If you came of age in the modern cloud era (Post-2010), Telnet is that "insecure thing" you disable on routers. But for those of us who cut our teeth on BBSes, mainframes, or early Unix hacking, —a raw, text-based window into another machine.
(defun start-tlen-server (&optional (port 2323)) "Start a Telnet-like server on PORT." (let ((listener (usocket:socket-listen "0.0.0.0" port))) (format t "~&TLEN Server listening on port ~A~%" port) (loop (let ((client-stream (usocket:socket-stream (usocket:socket-accept listener)))) (format t "~&New connection from ~A~%" client-stream) ;; Handle one client, then close (simple for demo) (handler-case (handle-client client-stream) (error (e) (format t "Error: ~A~%" e))) (close client-stream))))) lisp tlen
But as a learning tool ? Absolutely. Telnet is the "Hello World" of network protocols. And writing it in Lisp is like learning to cook by making bread from scratch—you understand every ingredient.

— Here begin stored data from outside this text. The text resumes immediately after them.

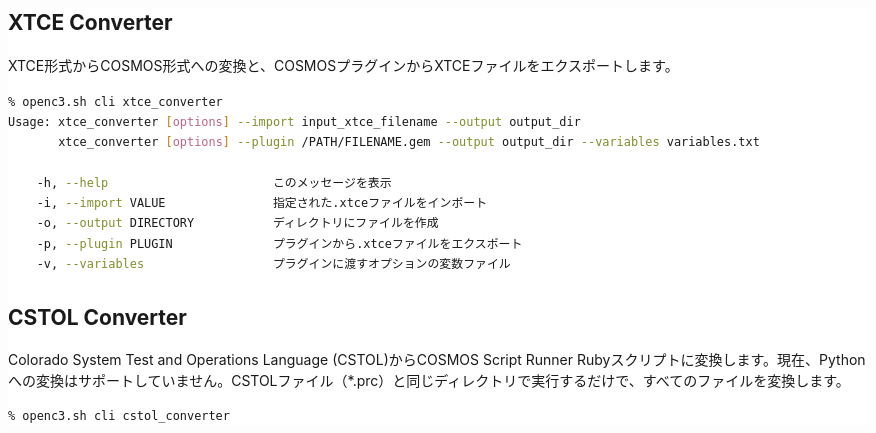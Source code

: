 ## XTCE Converter

XTCE形式からCOSMOS形式への変換と、COSMOSプラグインからXTCEファイルをエクスポートします。

```bash
% openc3.sh cli xtce_converter
Usage: xtce_converter [options] --import input_xtce_filename --output output_dir
       xtce_converter [options] --plugin /PATH/FILENAME.gem --output output_dir --variables variables.txt

    -h, --help                       このメッセージを表示
    -i, --import VALUE               指定された.xtceファイルをインポート
    -o, --output DIRECTORY           ディレクトリにファイルを作成
    -p, --plugin PLUGIN              プラグインから.xtceファイルをエクスポート
    -v, --variables                  プラグインに渡すオプションの変数ファイル
```

## CSTOL Converter

Colorado System Test and Operations Language (CSTOL)からCOSMOS Script Runner Rubyスクリプトに変換します。現在、Pythonへの変換はサポートしていません。CSTOLファイル（\*.prc）と同じディレクトリで実行するだけで、すべてのファイルを変換します。

```bash
% openc3.sh cli cstol_converter
```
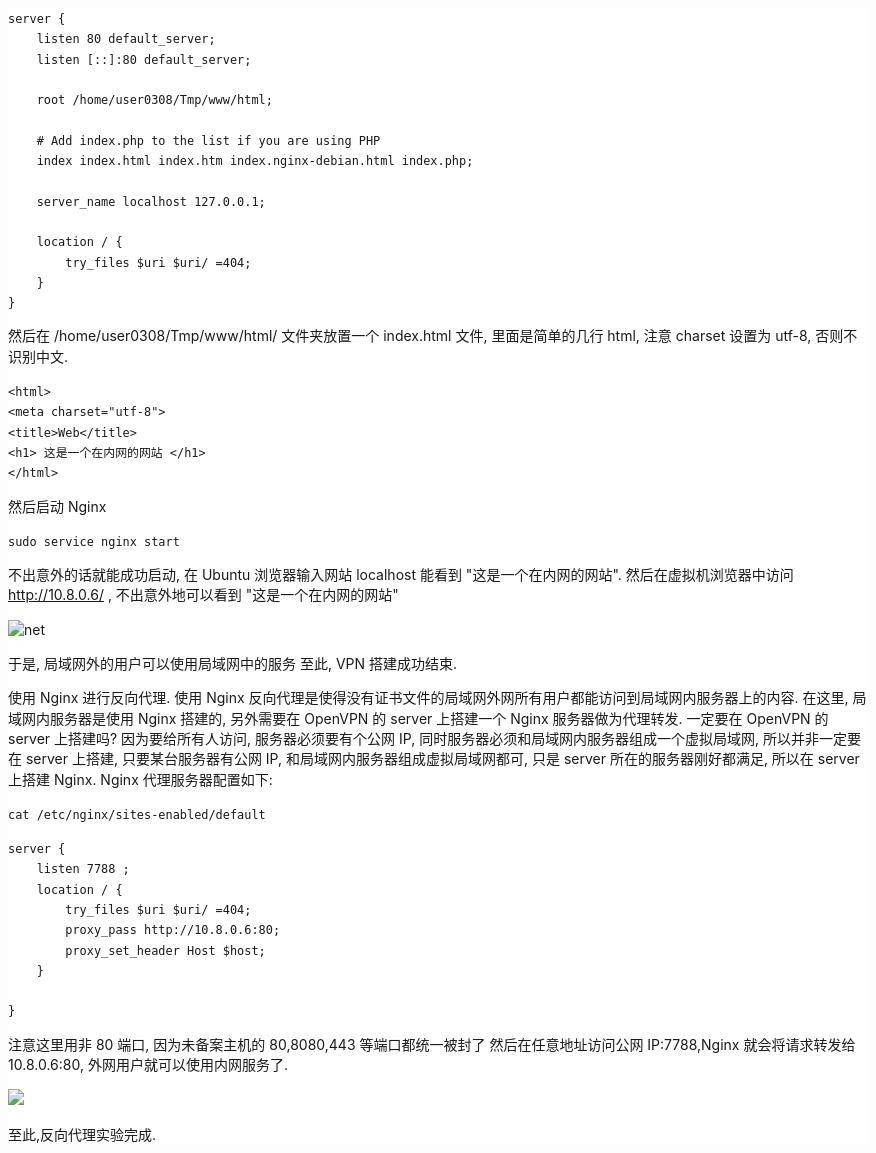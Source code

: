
 ```
server {
	listen 80 default_server;
	listen [::]:80 default_server;

	root /home/user0308/Tmp/www/html;

	# Add index.php to the list if you are using PHP
	index index.html index.htm index.nginx-debian.html index.php;

	server_name localhost 127.0.0.1;

	location / {
		try_files $uri $uri/ =404;
	}
}

```
然后在 /home/user0308/Tmp/www/html/ 文件夹放置一个 index.html 文件, 里面是简单的几行 html, 注意 charset 设置为 utf-8, 否则不识别中文.
```
<html>
<meta charset="utf-8">
<title>Web</title>
<h1> 这是一个在内网的网站 </h1>
</html>
```
然后启动 Nginx

`sudo service nginx start`

不出意外的话就能成功启动, 在 Ubuntu 浏览器输入网站 localhost 能看到 "这是一个在内网的网站".
然后在虚拟机浏览器中访问 http://10.8.0.6/ , 不出意外地可以看到 "这是一个在内网的网站"

![net](http://ovt2bylq8.bkt.clouddn.com/d77fc829cb23fc141953aa694c656305.png)

于是, 局域网外的用户可以使用局域网中的服务
至此, VPN 搭建成功结束.

使用 Nginx 进行反向代理.
使用 Nginx 反向代理是使得没有证书文件的局域网外网所有用户都能访问到局域网内服务器上的内容. 在这里, 局域网内服务器是使用 Nginx 搭建的, 另外需要在 OpenVPN 的 server 上搭建一个 Nginx 服务器做为代理转发. 一定要在 OpenVPN 的 server 上搭建吗? 因为要给所有人访问, 服务器必须要有个公网 IP, 同时服务器必须和局域网内服务器组成一个虚拟局域网, 所以并非一定要在 server 上搭建, 只要某台服务器有公网 IP, 和局域网内服务器组成虚拟局域网都可, 只是 server 所在的服务器刚好都满足, 所以在 server 上搭建 Nginx.
Nginx 代理服务器配置如下:

`cat /etc/nginx/sites-enabled/default `

```
server {
	listen 7788 ;
	location / {
		try_files $uri $uri/ =404;
		proxy_pass http://10.8.0.6:80;
		proxy_set_header Host $host;
	}

}
```
注意这里用非 80 端口, 因为未备案主机的 80,8080,443 等端口都统一被封了
然后在任意地址访问公网 IP:7788,Nginx 就会将请求转发给 10.8.0.6:80, 外网用户就可以使用内网服务了.

![](http://ovt2bylq8.bkt.clouddn.com/711d2962362249fd607b7ca9a9656ca5.png)

至此,反向代理实验完成.

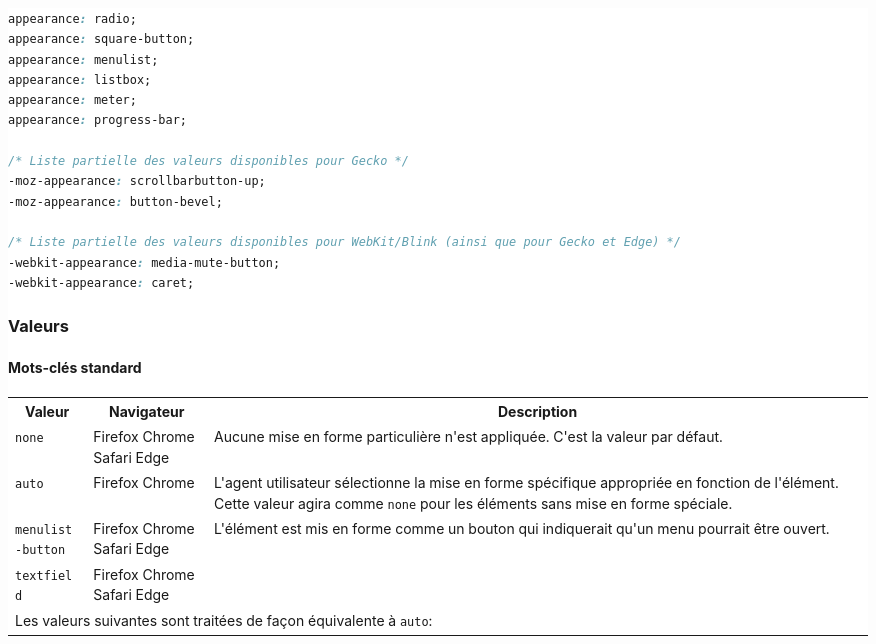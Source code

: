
 ```css
appearance: radio;
appearance: square-button;
appearance: menulist;
appearance: listbox;
appearance: meter;
appearance: progress-bar;

/* Liste partielle des valeurs disponibles pour Gecko */
-moz-appearance: scrollbarbutton-up;
-moz-appearance: button-bevel;

/* Liste partielle des valeurs disponibles pour WebKit/Blink (ainsi que pour Gecko et Edge) */
-webkit-appearance: media-mute-button;
-webkit-appearance: caret;
```

### Valeurs

#### Mots-clés standard

<table class="standard-table">
  <tbody>
    <tr>
      <th>Valeur</th>
      <th>Navigateur</th>
      <th>Description</th>
    </tr>
    <tr>
      <td><code>none</code></td>
      <td>Firefox Chrome Safari Edge</td>
      <td>
        Aucune mise en forme particulière n'est appliquée. C'est la valeur par
        défaut.
      </td>
    </tr>
    <tr>
      <td><code>auto</code></td>
      <td>Firefox Chrome</td>
      <td>
        L'agent utilisateur sélectionne la mise en forme spécifique appropriée
        en fonction de l'élément. Cette valeur agira comme
        <code>none</code> pour les éléments sans mise en forme spéciale.
      </td>
    </tr>
    <tr>
      <td><code>menulist-button</code></td>
      <td>Firefox Chrome Safari Edge</td>
      <td>
        L'élément est mis en forme comme un bouton qui indiquerait qu'un menu
        pourrait être ouvert.
      </td>
    </tr>
    <tr>
      <td><code>textfield</code></td>
      <td>Firefox Chrome Safari Edge</td>
      <td></td>
    </tr>
    <tr>
      <td colspan="3">
        Les valeurs suivantes sont traitées de façon équivalente à
        <code>auto</code>:
      </td>
    </tr>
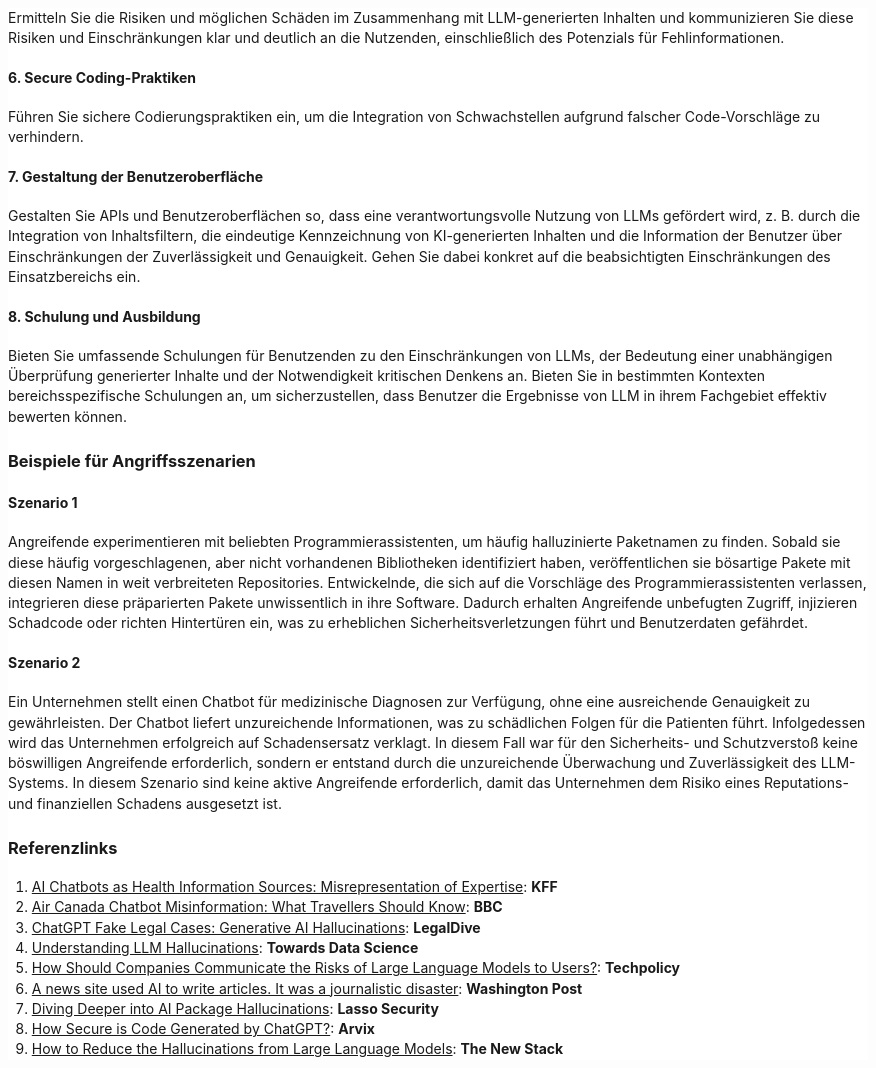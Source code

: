   Ermitteln Sie die Risiken und möglichen Schäden im Zusammenhang mit LLM-generierten Inhalten und kommunizieren Sie diese Risiken und Einschränkungen klar und deutlich an die Nutzenden, einschließlich des Potenzials für Fehlinformationen.

#### 6. Secure Coding-Praktiken

  Führen Sie sichere Codierungspraktiken ein, um die Integration von Schwachstellen aufgrund falscher Code-Vorschläge zu verhindern.

#### 7. Gestaltung der Benutzeroberfläche

  Gestalten Sie APIs und Benutzeroberflächen so, dass eine verantwortungsvolle Nutzung von LLMs gefördert wird, z. B. durch die Integration von Inhaltsfiltern, die eindeutige Kennzeichnung von KI-generierten Inhalten und die Information der Benutzer über Einschränkungen der Zuverlässigkeit und Genauigkeit. Gehen Sie dabei konkret auf die beabsichtigten Einschränkungen des Einsatzbereichs ein.

#### 8. Schulung und Ausbildung

  Bieten Sie umfassende Schulungen für Benutzenden zu den Einschränkungen von LLMs, der Bedeutung einer unabhängigen Überprüfung generierter Inhalte und der Notwendigkeit kritischen Denkens an. Bieten Sie in bestimmten Kontexten bereichsspezifische Schulungen an, um sicherzustellen, dass Benutzer die Ergebnisse von LLM in ihrem Fachgebiet effektiv bewerten können.

### Beispiele für Angriffsszenarien

#### Szenario 1

  Angreifende experimentieren mit beliebten Programmierassistenten, um häufig halluzinierte Paketnamen zu finden. Sobald sie diese häufig vorgeschlagenen, aber nicht vorhandenen Bibliotheken identifiziert haben, veröffentlichen sie bösartige Pakete mit diesen Namen in weit verbreiteten Repositories. Entwickelnde, die sich auf die Vorschläge des Programmierassistenten verlassen, integrieren diese präparierten Pakete unwissentlich in ihre Software. Dadurch erhalten Angreifende unbefugten Zugriff, injizieren Schadcode oder richten Hintertüren ein, was zu erheblichen Sicherheitsverletzungen führt und Benutzerdaten gefährdet.

#### Szenario 2

  Ein Unternehmen stellt einen Chatbot für medizinische Diagnosen zur Verfügung, ohne eine ausreichende Genauigkeit zu gewährleisten. Der Chatbot liefert unzureichende Informationen, was zu schädlichen Folgen für die Patienten führt. Infolgedessen wird das Unternehmen erfolgreich auf Schadensersatz verklagt. In diesem Fall war für den Sicherheits- und Schutzverstoß keine böswilligen Angreifende erforderlich, sondern er entstand durch die unzureichende Überwachung und Zuverlässigkeit des LLM-Systems. In diesem Szenario sind keine aktive Angreifende erforderlich, damit das Unternehmen dem Risiko eines Reputations- und finanziellen Schadens ausgesetzt ist.

### Referenzlinks

1. [AI Chatbots as Health Information Sources: Misrepresentation of Expertise](https://www.kff.org/health-misinformation-monitor/volume-05/): **KFF**
2. [Air Canada Chatbot Misinformation: What Travellers Should Know](https://www.bbc.com/travel/article/20240222-air-canada-chatbot-misinformation-what-travellers-should-know): **BBC**
3. [ChatGPT Fake Legal Cases: Generative AI Hallucinations](https://www.legaldive.com/news/chatgpt-fake-legal-cases-generative-ai-hallucinations/651557/): **LegalDive**
4. [Understanding LLM Hallucinations](https://towardsdatascience.com/llm-hallucinations-ec831dcd7786): **Towards Data Science**
5. [How Should Companies Communicate the Risks of Large Language Models to Users?](https://techpolicy.press/how-should-companies-communicate-the-risks-of-large-language-models-to-users/): **Techpolicy**
6. [A news site used AI to write articles. It was a journalistic disaster](https://www.washingtonpost.com/media/2023/01/17/cnet-ai-articles-journalism-corrections/): **Washington Post**
7. [Diving Deeper into AI Package Hallucinations](https://www.lasso.security/blog/ai-package-hallucinations): **Lasso Security**
8. [How Secure is Code Generated by ChatGPT?](https://arxiv.org/abs/2304.09655): **Arvix**
9. [How to Reduce the Hallucinations from Large Language Models](https://thenewstack.io/how-to-reduce-the-hallucinations-from-large-language-models/): **The New Stack**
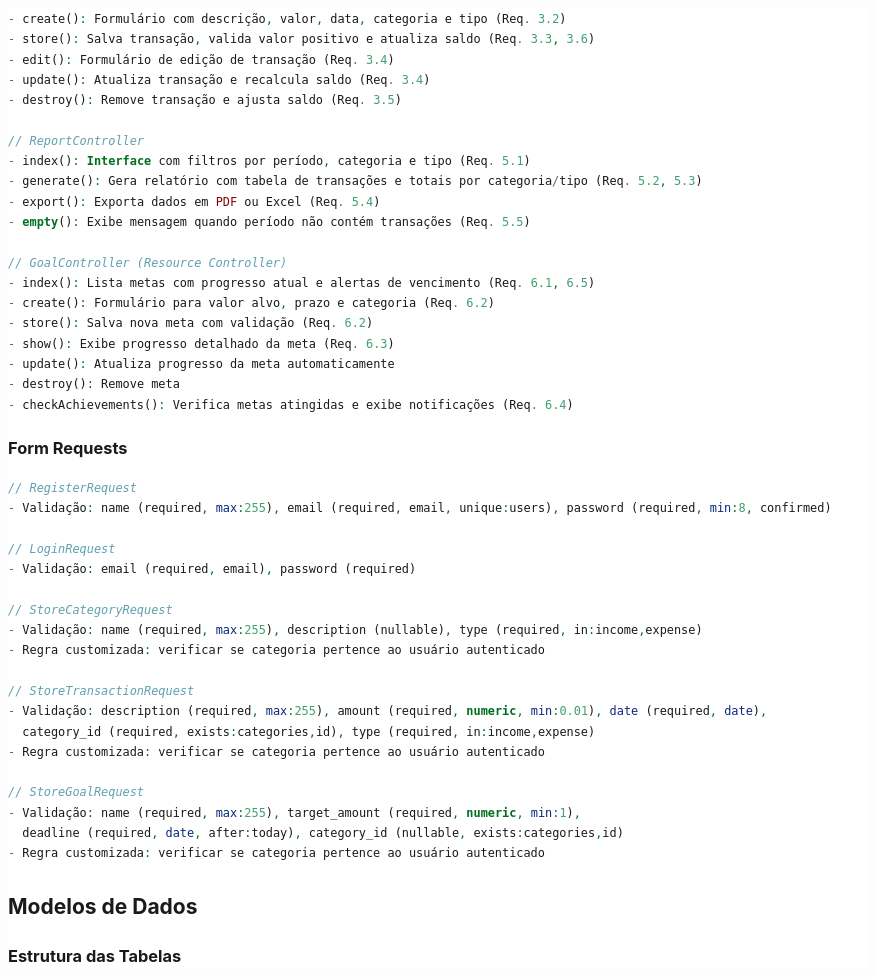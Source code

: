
 ```php
- create(): Formulário com descrição, valor, data, categoria e tipo (Req. 3.2)
- store(): Salva transação, valida valor positivo e atualiza saldo (Req. 3.3, 3.6)
- edit(): Formulário de edição de transação (Req. 3.4)
- update(): Atualiza transação e recalcula saldo (Req. 3.4)
- destroy(): Remove transação e ajusta saldo (Req. 3.5)

// ReportController
- index(): Interface com filtros por período, categoria e tipo (Req. 5.1)
- generate(): Gera relatório com tabela de transações e totais por categoria/tipo (Req. 5.2, 5.3)
- export(): Exporta dados em PDF ou Excel (Req. 5.4)
- empty(): Exibe mensagem quando período não contém transações (Req. 5.5)

// GoalController (Resource Controller)
- index(): Lista metas com progresso atual e alertas de vencimento (Req. 6.1, 6.5)
- create(): Formulário para valor alvo, prazo e categoria (Req. 6.2)
- store(): Salva nova meta com validação (Req. 6.2)
- show(): Exibe progresso detalhado da meta (Req. 6.3)
- update(): Atualiza progresso da meta automaticamente
- destroy(): Remove meta
- checkAchievements(): Verifica metas atingidas e exibe notificações (Req. 6.4)
```

### Form Requests

```php
// RegisterRequest
- Validação: name (required, max:255), email (required, email, unique:users), password (required, min:8, confirmed)

// LoginRequest  
- Validação: email (required, email), password (required)

// StoreCategoryRequest
- Validação: name (required, max:255), description (nullable), type (required, in:income,expense)
- Regra customizada: verificar se categoria pertence ao usuário autenticado

// StoreTransactionRequest  
- Validação: description (required, max:255), amount (required, numeric, min:0.01), date (required, date), 
  category_id (required, exists:categories,id), type (required, in:income,expense)
- Regra customizada: verificar se categoria pertence ao usuário autenticado

// StoreGoalRequest
- Validação: name (required, max:255), target_amount (required, numeric, min:1), 
  deadline (required, date, after:today), category_id (nullable, exists:categories,id)
- Regra customizada: verificar se categoria pertence ao usuário autenticado
```

## Modelos de Dados

### Estrutura das Tabelas
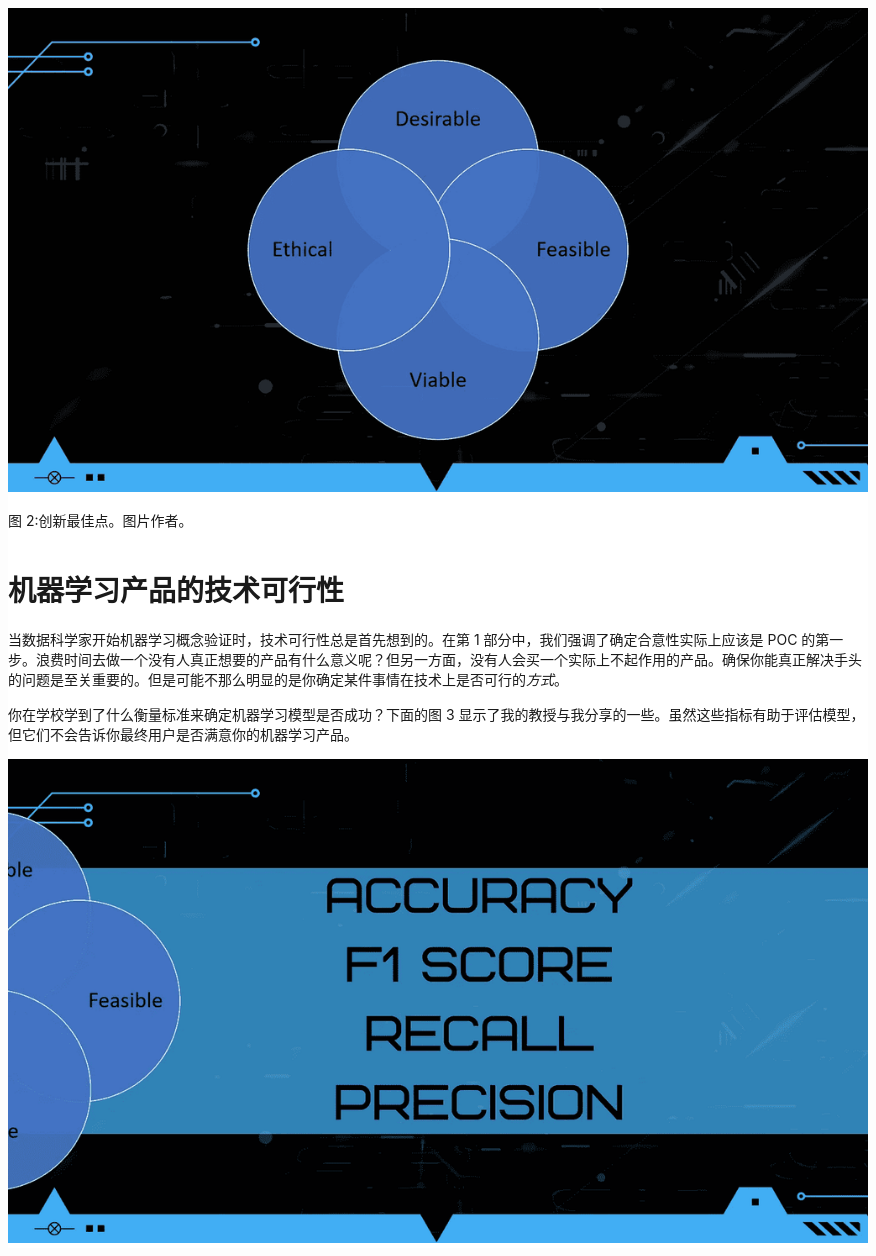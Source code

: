 ![](img/2908bdb9065ba3997adffc22a581572e.png)

图 2:创新最佳点。图片作者。

# **机器学习产品的技术可行性**

当数据科学家开始机器学习概念验证时，技术可行性总是首先想到的。在第 1 部分中，我们强调了确定合意性实际上应该是 POC 的第一步。浪费时间去做一个没有人真正想要的产品有什么意义呢？但另一方面，没有人会买一个实际上不起作用的产品。确保你能真正解决手头的问题是至关重要的。但是可能不那么明显的是你确定某件事情在技术上是否可行的*方式*。

你在学校学到了什么衡量标准来确定机器学习模型是否成功？下面的图 3 显示了我的教授与我分享的一些。虽然这些指标有助于评估模型，但它们不会告诉你最终用户是否满意你的机器学习产品。

![](img/8a200dbf97c1b497e16a543811eababe.png)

I recently spent a weekend revisiting Telnet, not as a sysadmin, but as a Lisp programmer. Why? Because stripping away TLS, JSON, and REST frameworks reveals something beautiful: Note: "Tlen" is not a standard term in
If you meant a specific library or different term, just let me know and I will rewrite the post for you. Remember Telnet?
That's it. 15 lines of Lisp, and you have a protocol server. You might think: "A loop that reads and writes? Python can do that." If you came of age in the modern
Telnet (and its modern descendant, the raw TCP socket) is minimalist. You open a port, you read bytes, you write bytes. That's it.